She didn't tryout as a Freshman???
Sprained her ankle day before freshman year tryouts. JV coach was her first TB coach, he knew her and didn't need her to tryout.
She didn't tryout as a Freshman???
Interesting update and much more to the story. My wife picked up DD from school and they had a talk on the way home. On varsity there is a clear #1 pitcher, she is a senior and has a D1 scholarship. DD is intimated by this girl. The two of them were working with the pitching coach yesterday and my DD felt every pitch by the other girl was faster, had more movement, hit the spot better. In her own mind there was no way the coach would have her pitch over this girl. The other team members will think she isn't that good of a pitcher. This just kept building in her head to the point she had the breakdown. My wife seems to have calmed and I will share with her some of the comments in this thread. Thanks.

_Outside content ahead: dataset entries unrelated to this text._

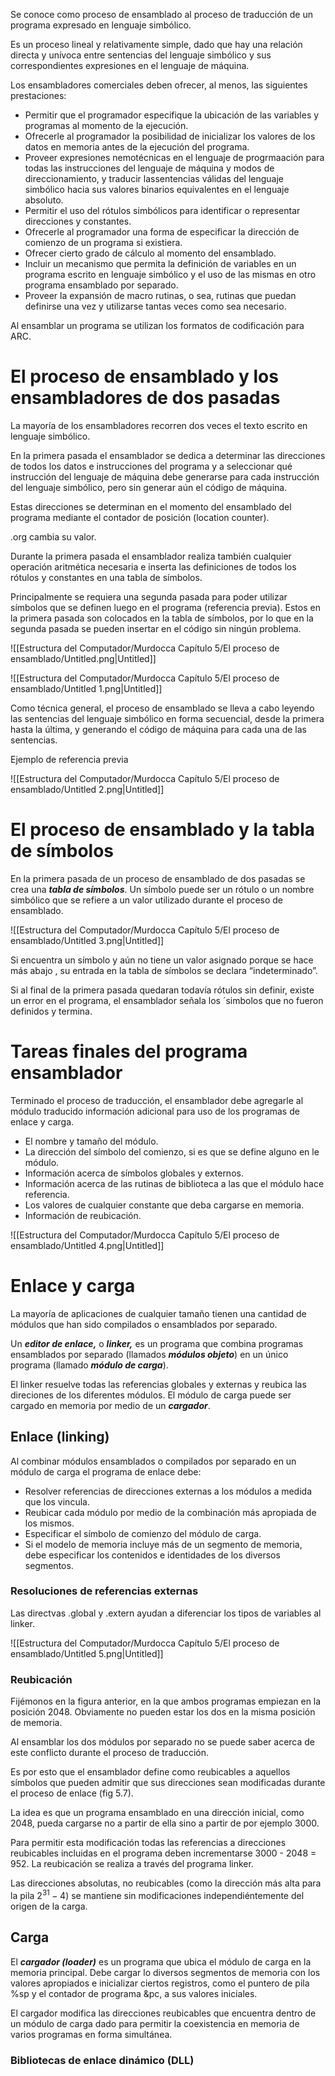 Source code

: Se conoce como proceso de ensamblado al proceso de traducción de un programa expresado en lenguaje simbólico.

Es un proceso lineal y relativamente simple, dado que hay una relación directa y unívoca entre sentencias del lenguaje simbólico y sus correspondientes expresiones en el lenguaje de máquina.

Los ensambladores comerciales deben ofrecer, al menos, las siguientes prestaciones:

- Permitir que el programador especifique la ubicación de las variables y programas al momento de la ejecución.
- Ofrecerle al programador la posibilidad de inicializar los valores de los datos en memoria antes de la ejecución del programa.
- Proveer expresiones nemotécnicas en el lenguaje de progrmaación para todas las instrucciones del lenguaje de máquina y modos de direccionamiento, y traducir lassentencias válidas del lenguaje simbólico hacia sus valores binarios equivalentes en el lenguaje absoluto.
- Permitir el uso del rótulos simbólicos para identificar o representar direcciones y constantes.
- Ofrecerle al programador una forma de especificar la dirección de comienzo de un programa si existiera.
- Ofrecer cierto grado de cálculo al momento del ensamblado.
- Incluir un mecanismo que permita la definición de variables en un programa escrito en lenguaje simbólico y el uso de las mismas en otro programa ensamblado por separado.
- Proveer la expansión de macro rutinas, o sea, rutinas que puedan definirse una vez y utilizarse tantas veces como sea necesario.

Al ensamblar un programa se utilizan los formatos de codificación para ARC.

# El proceso de ensamblado y los ensambladores de dos pasadas

La mayoría de los ensambladores recorren dos veces el texto escrito en lenguaje simbólico. 

En la primera pasada el ensamblador se dedica a determinar las direcciones de todos los datos e instrucciones del programa y a seleccionar qué instrucción del lenguaje de máquina debe generarse para cada instrucción del lenguaje simbólico, pero sin generar aún el código de máquina.

Estas direcciones se determinan en el momento del ensamblado del programa mediante el contador de posición (location counter). 

.org cambia su valor.

Durante la primera pasada el ensamblador realiza también cualquier operación aritmética necesaria e inserta las definiciones de todos los rótulos y constantes en una tabla de símbolos.

Principalmente se requiera una segunda pasada para poder utilizar símbolos que se definen luego en el programa (referencia previa). Estos en la primera pasada son colocados en la tabla de símbolos, por lo que en la segunda pasada se pueden insertar en el código sin ningún problema.

![[Estructura del Computador/Murdocca Capítulo 5/El proceso de ensamblado/Untitled.png|Untitled]]

![[Estructura del Computador/Murdocca Capítulo 5/El proceso de ensamblado/Untitled 1.png|Untitled]]

Como técnica general, el proceso de ensamblado se lleva a cabo leyendo las sentencias del lenguaje simbólico en forma secuencial, desde la primera hasta la última, y generando el código de máquina para cada una de las sentencias.

Ejemplo de referencia previa

![[Estructura del Computador/Murdocca Capítulo 5/El proceso de ensamblado/Untitled 2.png|Untitled]]

# El proceso de ensamblado y la tabla de símbolos

En la primera pasada de un proceso de ensamblado de dos pasadas se crea una ***tabla de símbolos***. Un símbolo puede ser un rótulo o un nombre simbólico que se refiere a un valor utilizado durante el proceso de ensamblado.

![[Estructura del Computador/Murdocca Capítulo 5/El proceso de ensamblado/Untitled 3.png|Untitled]]

Si encuentra un símbolo y aún no tiene un valor asignado porque se hace más abajo , su entrada en la tabla de símbolos se declara “indeterminado”.

Si al final de la primera pasada quedaran todavía rótulos sin definir, existe un error en el programa, el ensamblador señala los ´simbolos que no fueron definidos y termina.

# Tareas finales del programa ensamblador

Terminado el proceso de traducción, el ensamblador debe agregarle al módulo traducido información adicional para uso de los programas de enlace y carga.

- El nombre y tamaño del módulo.
- La dirección del símbolo del comienzo, si es que se define alguno en le módulo.
- Información acerca de símbolos globales y externos.
- Información acerca de las rutinas de biblioteca a las que el módulo hace referencia.
- Los valores de cualquier constante que deba cargarse en memoria.
- Información de reubicación.

![[Estructura del Computador/Murdocca Capítulo 5/El proceso de ensamblado/Untitled 4.png|Untitled]]

# Enlace y carga

La mayoría de aplicaciones de cualquier tamaño tienen una cantidad de módulos que han sido compilados o ensamblados por separado.

Un ***editor de enlace,*** o ***linker,*** es un programa que combina programas ensamblados por separado (llamados ***módulos objeto***) en un único programa (llamado ***módulo de carga***).

El linker resuelve todas las referencias globales y externas y reubica las direciones de los diferentes módulos. El módulo de carga puede ser cargado en memoria por medio de un ***cargador***. 

## Enlace (linking)

Al combinar módulos ensamblados o compilados por separado en un módulo de carga el programa de enlace debe:

- Resolver referencias de direcciones externas a los módulos a medida que los vincula.
- Reubicar cada módulo por medio de la combinación más apropiada de los mismos.
- Especificar el símbolo de comienzo del módulo de carga.
- Si el modelo de memoria incluye más de un segmento de memoria, debe especificar los contenidos e identidades de los diversos segmentos.

### Resoluciones de referencias externas

Las directvas .global y .extern ayudan a diferenciar los tipos de variables al linker.

![[Estructura del Computador/Murdocca Capítulo 5/El proceso de ensamblado/Untitled 5.png|Untitled]]

### Reubicación

Fijémonos en la figura anterior, en la que ambos programas empiezan en la posición 2048. Obviamente no pueden estar los dos en la misma posición de memoria. 

Al ensamblar los dos módulos por separado no se puede saber acerca de este conflicto durante el proceso de traducción.

Es por esto que el ensamblador define como reubicables a aquellos símbolos que pueden admitir que sus direcciones sean modificadas durante el proceso de enlace (fig 5.7).

La idea es que un programa ensamblado en una dirección inicial, como 2048, pueda cargarse no a partir de ella sino a partir de por ejemplo 3000. 

Para permitir esta modificación todas las referencias a direcciones reubicables incluidas en el programa deben incrementarse 3000 - 2048 = 952. La reubicación se realiza a través del programa linker.

Las direcciones absolutas, no reubicables (como la dirección más alta para la pila $2^{31}-4$) se mantiene sin modificaciones independiéntemente del origen de la carga.

## Carga

El ***cargador (loader)*** es un programa que ubica el módulo de carga en la memoria principal. Debe cargar lo diversos segmentos de memoria con los valores apropiados e inicializar ciertos registros, como el puntero de pila %sp y el contador de programa &pc, a sus valores iniciales.

El cargador modifica las direcciones reubicables que encuentra dentro de un módulo de carga dado para permitir la coexistencia en memoria de varios programas en forma simultánea.

### Bibliotecas de enlace dinámico (DLL)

I would think in CA you would have at least 4 pitchers on JV and Varsity. Is she #5? Can this one pitcher carry the load for the whole program? Is throwing better than this girl her only hope and quality? Does she hit? Is she the 26th worst hitter, etc. on the 25 player rosters? She doesn't have to be the best, just good enough! And she has already proved it.
3 pitchers on each team. She dominated JV teams last year and was pulled up to varsity last week of season and into playoffs. In 7 games pitched a total of 1 inning. #2 and #3 pitchers didn't fare better. They got a total of 3 innings in these games. In critical games HC doesn't pull #1 unless there is a significant lead and only an inning remaining. She is the clear #2 on Varsity but is getting very anxious that her other softball skills have not kept pace with her pitching. She is a very good hitter but lacks speed. Her fielding is good but not on par with the varsity starters at first and third. Her anxiety is growing that she will sit on the bench most of the season while everyone else is playing. This might not be rational but having had a 15/16 YO before I have learned that rational emotions and that age are often mutually exclusive.

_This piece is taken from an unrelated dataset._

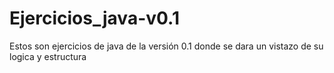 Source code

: # Ejercicios_java-v0.1
Estos son ejercicios de java de la versión 0.1 donde se dara un vistazo de su logica y estructura
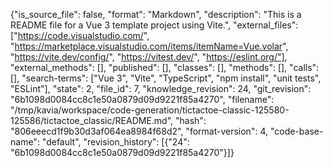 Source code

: {"is_source_file": false, "format": "Markdown", "description": "This is a README file for a Vue 3 template project using Vite.", "external_files": ["https://code.visualstudio.com/", "https://marketplace.visualstudio.com/items/itemName=Vue.volar", "https://vite.dev/config/", "https://vitest.dev/", "https://eslint.org/"], "external_methods": [], "published": [], "classes": [], "methods": [], "calls": [], "search-terms": ["Vue 3", "Vite", "TypeScript", "npm install", "unit tests", "ESLint"], "state": 2, "file_id": 7, "knowledge_revision": 24, "git_revision": "6b1098d0084cc8c1e50a0879d09d9221f85a4270", "filename": "/tmp/kavia/workspace/code-generation/tictactoe-classic-125580-125586/tictactoe_classic/README.md", "hash": "806eeecd1f9b30d3af064ea8984f68d2", "format-version": 4, "code-base-name": "default", "revision_history": [{"24": "6b1098d0084cc8c1e50a0879d09d9221f85a4270"}]}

DD is intimated by this girl. The two of them were working with the pitching coach yesterday and my DD felt every pitch by the other girl was faster, had more movement, hit the spot better.
I have seen that exact thing before. While my DD was in college she was home during Christmas break one year. We went to the local indoor facility so she could work out before heading back to school.
When we walked in there was a young girl who looked to be 12 years old or so. I could tell she was just starting out by watching a couple of pitches. My daughter daughter started doing her warmups in the tunnel next to the girl. The girl was fine while this was going on. About 10 minutes later one of my daughter's former teammates who was also a pitcher showed up to work out. She takes the tunnel on the other side of the girl.
My daughter was throwing in the 63-65 mph range at that time. The other girl would throw in the 60-62 range. As my daughter and the other girl were getting fully warmed up they were both really popping the leather on both sides of the girl. I'm watching the young girl between pitches and I could see it in her body language that she completely intimidated by the college girls on either side of her. Her pitches were going everywhere and the dad was getting frustrated with her.
My daughter saw it too. She called the young girl over to her and said something to her. The girl smiled and nodded her head a couple of times. Her pitching was still erratic but her demeanor seemed to lift. When we were done for the day I asked my daughter what she said to the girl. She told me she asked the girl if she was just learning how to pitch and the girl answered yes. Then she asked her if she could let her in on a secret and again the girl nodded. She told her that she was just like her when she was her age and that it takes a lot of work to be able to pitch well. Then she asked the girl if she was willing to do it and the girl answered yes and went back to pitching.
If there's someone who can give your daughter's confidence a slight nudge in the positive direction don't be afraid to use it.